Baskerville + Watson

Rather than sublating the artwork within social and economic concerns, “Modern Objects” isolated esthetics pure and simple—design, that is, without the designs it has upon us. Organized by R. M. Fischer (who curated its 1983 predecessor), the show included works by eight artists, and three surfboards.

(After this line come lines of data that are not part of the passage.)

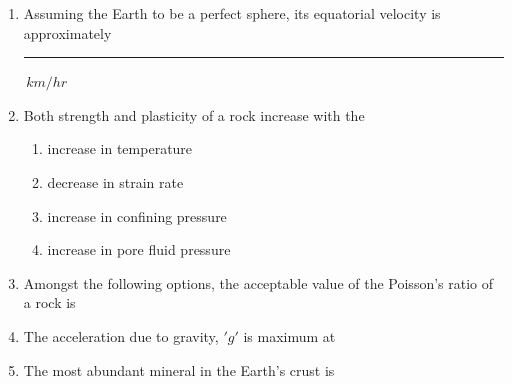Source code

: \documentclass[journal,12pt,onecolumn]{IEEEtran}
\theoremstyle{remark}
\begin{document}
\begin{enumerate}
        \item Assuming the Earth to be a perfect sphere, its equatorial velocity is approximately \rule{3cm}{0.15mm}$\,km/hr$ \hfill{}

        \item Both strength and plasticity of a rock increase with the \hfill{}
            \begin{enumerate}
                \item increase in temperature
                \item decrease in strain rate
                \item increase in confining pressure
                \item increase in pore fluid pressure
            \end{enumerate}
            
        \item Amongst the following options, the acceptable value of the Poisson's ratio of a rock is \hfill{}
            \begin{enumerate}
            \end{enumerate}

        \item The acceleration due to gravity, $'g'$ is maximum at \hfill{}
            \begin{enumerate}
            \end{enumerate}

        \item The most abundant mineral in the Earth's crust is \hfill{}
            \begin{enumerate}
            \end{enumerate}


\end{enumerate}
\end{document}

What is a “modern object”? For Jeffrey Deitch, author of the accompanying essay-cum-brochure, it is a nigh-religious icon, an emblem of the boundless optimism and unquenchable aspirations that characterized the Modern period’s ideology of progress. Only now, he suggests, in an age weakened by post-Modernist doubt, can we experience the “spiritual” intimations of its sleek lines and shimmering surfaces, and savor the “state of mind” that they convey Interestingly, this focus parallels Jean Baudrillard’s concept of the nostalgist’s fetishism, which consists in imaginary attachment to the last fragment of “reality” experienced before the onslaught of traumatic events. Deitch’s text dwells heavily on the fantasy embodied in the molded plastic and glass of ’60s California art, just as the curatorial choice accented the visual wizardry of lambent light over streamlined form.

This inherently mystifying thesis succeeded in dehistoricizing the exhibited objects and projecting them into the eternalizing dimension of spirit. “The cubes of Larry Bell or the slabs of John McCracken are as much Zen objects as art objects,” writes Deitch, neatly ignoring the intellectual imperatives of the ’60s. Viewed this way Robert Irwin’s aluminum disc became an homage to the dissolution of matter into air. Neil Jenney’s ironic Atmosphere, 1985, was reduced to the state of a talismanic word. Fischer’s metal-and-marble lamp supposedly shed light on the emergence of a ”neo-Modern aesthetic“ (the phrase, again, is Deitch’s). As for Jeff Koons’ noted basketballs, bizarrely positioned in a fish tank, they just hovered there, symbols of some ”mysterious" evasion of gravity.

The surfboards, of course, stole the show, floating suspended from the ceiling in all their clean contours and curatorially astonishing ratio, mementos of the mindless cheer of the Beach Boys and Annette Funicello. Less likable here was the total absence of women, a throwback to the masculine hegemony of Modernism that turned this “nice summer show” into an ugly sociological fact.